■ WHAT IS EXPECTED
Copy all lines below exactly as written. Leave pictures out.

■ THE DATA
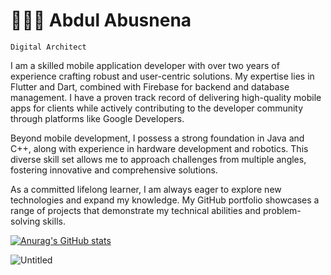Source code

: # 🧑🏻‍💻 Abdul Abusnena 
`Digital Architect`  

I am a skilled mobile application developer with over two years of experience crafting robust and user-centric solutions. My expertise lies in Flutter and Dart, combined with Firebase for backend and database management. I have a proven track record of delivering high-quality mobile apps for clients while actively contributing to the developer community through platforms like Google Developers.

Beyond mobile development, I possess a strong foundation in Java and C++, along with experience in hardware development and robotics. This diverse skill set allows me to approach challenges from multiple angles, fostering innovative and comprehensive solutions.

As a committed lifelong learner, I am always eager to explore new technologies and expand my knowledge. My GitHub portfolio showcases a range of projects that demonstrate my technical abilities and problem-solving skills.

[![Anurag's GitHub stats](https://github-readme-stats.vercel.app/api?username=AbdulrahmanAbusnena)](https://github.com/anuraghazra/github-readme-stats)

![Untitled](https://github.com/user-attachments/assets/98ce61f4-d668-4db5-b5cb-b10abca974cc)

<!---
AbdulrahmanAbusnena/AbdulrahmanAbusnena is a ✨ special ✨ repository because its `README.md` (this file) appears on your GitHub profile.
You can click the Preview link to take a look at your changes.
--->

■ SOLVED EXERCISE
Source code

: # 🧑🏻‍💻 Abdul Abusnena 
`Digital Architect`  

I am a skilled mobile application developer with over two years of experience crafting robust and user-centric solutions. My expertise lies in Flutter and Dart, combined with Firebase for backend and database management. I have a proven track record of delivering high-quality mobile apps for clients while actively contributing to the developer community through platforms like Google Developers.

Beyond mobile development, I possess a strong foundation in Java and C++, along with experience in hardware development and robotics. This diverse skill set allows me to approach challenges from multiple angles, fostering innovative and comprehensive solutions.

As a committed lifelong learner, I am always eager to explore new technologies and expand my knowledge. My GitHub portfolio showcases a range of projects that demonstrate my technical abilities and problem-solving skills.

[![Anurag's GitHub stats](https://github-readme-stats.vercel.app/api?username=AbdulrahmanAbusnena)](https://github.com/anuraghazra/github-readme-stats)

![Untitled](https://github.com/user-attachments/assets/98ce61f4-d668-4db5-b5cb-b10abca974cc)

<!---
AbdulrahmanAbusnena/AbdulrahmanAbusnena is a ✨ special ✨ repository because its `README.md` (this file) appears on your GitHub profile.
You can click the Preview link to take a look at your changes.
--->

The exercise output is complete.